Notes on a Conversation, Paris, June 5, 2015

The leader this time was someone I would want to call the Social Democrat, although I have no idea whom she votes for or whether that is an accurate designation for someone who believes possible the evolution of men, and I do not mean Man. For the second time, she showed that among her passions the rights of women came near the top of the list.

But next came the welfare of the family, more precisely, of children. She wanted to know who in our different cultures served as the head of household. That was a good question: we came from Mexico/USA (me), Iran, Viet Nam, Tibet, Bangladesh and Argentina. She broadened the discussion. Don’t both parents have duties in raising children? I think we all agreed that that responsibility should be divided between both parents. There was a lot left out. Like there is no typical family anymore. You know, a man and a woman, and one or two children. I don’t think she was including same-sex parents, grandparents, same-sex grandparents, single parents—as in a single woman or man raising children. And what about older siblings having to take care of younger ones?

In any case, the parental authorities were obliged to answer for, support, maintain the children: subvenir was the verb she used. Was she still reading Rousseau? I’m just guessing there. They were also to constater, confirm, that they children were on the right path. The obligation of parents, in the ideal world, would be to model moral behavior. So the children would have de l’identité, identity. Parents were to supply food, roof, clothing, and moral principles. The earnest, blond, stylishly dressed Argentine woman to my right gave all good, right answers. When the leader got to me, I suggested de l’assurance and la confiance en soi—confidence in oneself. But then she or someone else began talking before I could mention that only my sons could constater whether they had gotten any of that from me, or from somewhere else.

I also said it was important to instill values. That my father believed in helping people. What I had in mind were the values, valeurs, I adopted from my parents, like honesty—while at the same time “opposing” them in virtually everything.

According our leader, they, my parents, seemed to have put me on le bon chemin, the right road. I nodded in a kind of curtsy. In reality, one’s own past, not to mention one’s present, can be a murky thing.

The leader shifted and gave us a mini-lecture on the importance of teaching our children l’autonomie, so they did not remain stuck in l’adolescence. So they could be strong in their statements, men francs and women franches.

The young Bangladeshi to my left said he thought a sense of humor was important, as well as non-violence. Rigoler, laugh, have fun. He bubbled with what he thought was funny, which included nearly everything. He ran out of words quickly.

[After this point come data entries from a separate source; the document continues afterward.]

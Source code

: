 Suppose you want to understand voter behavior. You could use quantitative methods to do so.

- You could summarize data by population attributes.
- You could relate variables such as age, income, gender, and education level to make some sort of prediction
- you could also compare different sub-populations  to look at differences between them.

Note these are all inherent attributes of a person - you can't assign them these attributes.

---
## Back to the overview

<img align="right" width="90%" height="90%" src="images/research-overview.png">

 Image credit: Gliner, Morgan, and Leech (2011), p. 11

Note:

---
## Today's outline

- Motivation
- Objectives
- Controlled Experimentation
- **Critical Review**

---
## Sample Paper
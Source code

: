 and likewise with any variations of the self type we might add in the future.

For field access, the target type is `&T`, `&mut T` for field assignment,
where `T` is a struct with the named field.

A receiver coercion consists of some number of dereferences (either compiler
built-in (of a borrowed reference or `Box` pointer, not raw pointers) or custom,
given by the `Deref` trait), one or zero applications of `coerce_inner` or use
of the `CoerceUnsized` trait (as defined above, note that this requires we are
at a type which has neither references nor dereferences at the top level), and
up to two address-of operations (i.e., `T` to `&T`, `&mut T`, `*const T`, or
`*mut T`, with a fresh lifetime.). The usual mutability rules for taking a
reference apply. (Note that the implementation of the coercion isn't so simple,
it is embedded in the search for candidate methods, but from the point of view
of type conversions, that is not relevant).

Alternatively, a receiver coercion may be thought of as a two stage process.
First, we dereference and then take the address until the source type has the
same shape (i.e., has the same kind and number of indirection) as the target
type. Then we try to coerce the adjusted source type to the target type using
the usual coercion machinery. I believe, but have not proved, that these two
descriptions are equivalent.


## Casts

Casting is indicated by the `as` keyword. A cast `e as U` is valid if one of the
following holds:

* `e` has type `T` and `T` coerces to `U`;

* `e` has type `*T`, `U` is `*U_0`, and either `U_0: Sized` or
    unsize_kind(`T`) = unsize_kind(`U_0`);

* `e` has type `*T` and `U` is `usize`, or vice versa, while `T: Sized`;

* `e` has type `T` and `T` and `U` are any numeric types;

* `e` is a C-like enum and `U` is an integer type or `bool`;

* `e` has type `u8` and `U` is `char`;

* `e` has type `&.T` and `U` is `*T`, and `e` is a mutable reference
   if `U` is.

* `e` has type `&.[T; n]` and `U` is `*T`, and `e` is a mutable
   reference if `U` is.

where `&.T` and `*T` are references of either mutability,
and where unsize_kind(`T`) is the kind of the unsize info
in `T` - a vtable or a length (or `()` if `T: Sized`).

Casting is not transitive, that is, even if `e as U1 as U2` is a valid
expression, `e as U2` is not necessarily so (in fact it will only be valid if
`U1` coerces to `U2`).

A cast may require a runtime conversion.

Then it was the turn of the young woman from Tibet. She talked too softly about the similarity between the Tibetan language and the young Bangladeshi’s language. At this point, that same enthusiastic Bangladeshi, maybe thirty or thirty-five, perhaps still thinking about the word franc, interrupted the Tibetan woman, turned to me, and asked me whether he could ask me a personal question. I said yes. He beamed, “How old are you?” The leader objected, saying it was important to observe de la discrétion.

Of course, this posed an interesting moment for me. I can say I’m Pete, in order to change my identity, but I can’t change my age, public knowledge of which may affect how I am seen, as opposed to who I am, according to my imagined behavior, personality, identity etc. So it felt a little like an ageist blindsiding. Nevertheless, I nobly (and dishonestly) said something like, it wasn’t a problem in my culture and he could freely ask me. I confessed to being soixante-dix-sept. Seventy-seven. I didn’t add that I’d be soixante-dix-huit in exactly one month. He then said, breathlessly, to the leader, how wonderful it was that I was there learning a language at my âge.

There are many things you can excuse in youth. Perhaps even innocent condescension, though one could still argue that youthful patronizing may count as misstep more reprehensible than dishonesty in advanced age. Only now, days later, I realized, as in an esprit d’escalier, thinking of the perfect retort as you’re going down the stairs, leaving the room and the conversation where you did not hold your own, I should have answered I was just turning thirty-five.

It is possible that in the previous twenty minutes I had failed to model moral behavior for him, but I was too busy right then, looking up the word for condescension to be able to follow the thread. Traiter avec condescendence. But I wasn’t going to lay that on him. Re-embracing my private identity seemed like a more important task. As in, off to the gym, and shoulders back and down. I like the metaphor I’ve invented for myself. Aging is like being a highly skilled tightrope walker. To maintain your balance, it’s important not to look down.